El guion, escrito por el propio director, combina la fidelidad a los hechos históricos con la libertad creativa necesaria para dar forma a un relato cinematográfico. No se limita a reconstruir el cautiverio, sino que utiliza ese contexto como escenario para hablar del poder de la palabra. La narración avanza en tres movimientos: el apresamiento en alta mar, el encierro colectivo y la lenta gestación de la fuga. Pero lo esencial no está en la acción externa, sino en el viaje interior del protagonista y en cómo la narración se convierte en arma. Los relatos que inventa para sus compañeros no solo les devuelven la esperanza, sino que transforman el propio espacio carcelario, que deja de ser únicamente un lugar de muerte para convertirse en un teatro de lo imaginado.


El reparto coral refuerza esa dimensión comunitaria. Miguel Rellán aporta sabiduría y cansancio, como un eco del futuro que amenaza con repetirse; Fernando Tejero ofrece la rabia y la energía de quien no acepta su destino; Luis Callejo y Roberto Álamo llenan de fuerza telúrica cada aparición, creando personajes que parecen arrancados de la tierra misma. Todos ellos, junto a un nutrido grupo de intérpretes secundarios, construyen un microcosmos humano donde cada gesto cuenta. El cautiverio, en sus manos, se convierte en espejo de la condición humana: esperanza, rencor, miedo, deseo, lealtad y traición.


La fotografía de Álex Catalán es uno de los grandes logros de la película. Conocido por su capacidad para domesticar la luz natural en títulos como La isla mínima o El reino, aquí despliega un trabajo donde cada sombra, cada haz de sol filtrado, adquiere peso dramático.
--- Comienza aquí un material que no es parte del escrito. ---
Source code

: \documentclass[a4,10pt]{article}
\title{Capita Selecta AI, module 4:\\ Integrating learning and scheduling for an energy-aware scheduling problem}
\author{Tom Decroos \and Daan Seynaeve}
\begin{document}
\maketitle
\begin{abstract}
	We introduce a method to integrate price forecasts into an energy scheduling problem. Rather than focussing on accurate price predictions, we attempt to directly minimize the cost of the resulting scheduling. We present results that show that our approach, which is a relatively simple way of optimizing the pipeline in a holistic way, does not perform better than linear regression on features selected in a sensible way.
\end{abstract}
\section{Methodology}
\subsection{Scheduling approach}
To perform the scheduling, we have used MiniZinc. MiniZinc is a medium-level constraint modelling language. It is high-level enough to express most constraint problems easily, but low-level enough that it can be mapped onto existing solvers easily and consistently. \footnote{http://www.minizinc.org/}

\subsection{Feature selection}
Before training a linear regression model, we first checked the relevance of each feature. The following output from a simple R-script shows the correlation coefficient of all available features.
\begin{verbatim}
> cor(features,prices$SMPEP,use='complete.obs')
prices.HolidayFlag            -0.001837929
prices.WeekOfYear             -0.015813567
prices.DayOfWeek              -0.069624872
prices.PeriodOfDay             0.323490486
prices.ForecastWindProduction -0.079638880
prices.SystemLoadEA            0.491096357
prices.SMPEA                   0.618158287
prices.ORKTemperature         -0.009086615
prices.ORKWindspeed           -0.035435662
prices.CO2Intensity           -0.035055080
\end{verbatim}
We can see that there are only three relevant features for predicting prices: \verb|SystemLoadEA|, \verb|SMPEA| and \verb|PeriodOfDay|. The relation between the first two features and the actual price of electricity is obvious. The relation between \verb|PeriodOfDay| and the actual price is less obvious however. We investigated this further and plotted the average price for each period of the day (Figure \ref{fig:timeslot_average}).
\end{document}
La textura de los muros, la densidad del aire, la suciedad en la piel, todo contribuye a transmitir la asfixia y la vibración del encierro. Y cuando la cámara se abre al mar o a los patios exteriores, el contraste potencia aún más la sensación de encierro. Catalán convierte la imagen en un lienzo donde la belleza no es complaciente, sino dolorosa y necesaria.
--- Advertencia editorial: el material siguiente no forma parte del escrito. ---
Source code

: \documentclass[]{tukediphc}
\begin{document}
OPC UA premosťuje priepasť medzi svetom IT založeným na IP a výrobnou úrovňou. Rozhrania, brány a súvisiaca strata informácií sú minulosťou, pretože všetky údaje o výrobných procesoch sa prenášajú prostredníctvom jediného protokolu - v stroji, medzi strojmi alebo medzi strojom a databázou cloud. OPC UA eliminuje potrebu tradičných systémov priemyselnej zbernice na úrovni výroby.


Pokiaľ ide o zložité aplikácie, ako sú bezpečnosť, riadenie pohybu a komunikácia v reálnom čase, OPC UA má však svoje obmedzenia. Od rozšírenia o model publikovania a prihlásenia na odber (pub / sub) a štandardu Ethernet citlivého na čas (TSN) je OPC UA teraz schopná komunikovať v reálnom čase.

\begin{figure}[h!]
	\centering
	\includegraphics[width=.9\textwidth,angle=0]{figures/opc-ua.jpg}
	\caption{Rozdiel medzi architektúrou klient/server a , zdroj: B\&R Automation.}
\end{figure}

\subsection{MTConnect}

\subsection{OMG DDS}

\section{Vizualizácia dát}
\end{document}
Amenábar firma también la música, y esa doble condición le permite articular una partitura que respira en sintonía exacta con la narración. Los acordes no buscan imponerse, sino acompañar la respiración de los personajes. Hay pasajes solemnes, casi litúrgicos, que evocan la gravedad de la época; y otros más íntimos, construidos con cuerdas y silencios, que subrayan la fragilidad de los prisioneros. La música aparece como un rumor constante, un eco interior que recuerda que, incluso en la oscuridad, hay una vibración de vida que no se extingue.


El atrezo y la recreación histórica alcanzan aquí un grado de verosimilitud que enriquece la experiencia. No se trata de mostrar un catálogo de época, sino de hacer que cada objeto, cada vestidura, cada arma, cada cadena, se sienta usado y verdadero. Los tejidos gastados, la madera astillada, el metal oxidado, construyen un mundo que parece respirado, que no se limita a ilustrar, sino que transmite la rugosidad del tiempo. Amenábar consigue así que el espectador se sienta dentro de ese universo áspero, como si pudiera oler la humedad de las celdas o sentir el calor abrasador del sol en la piel.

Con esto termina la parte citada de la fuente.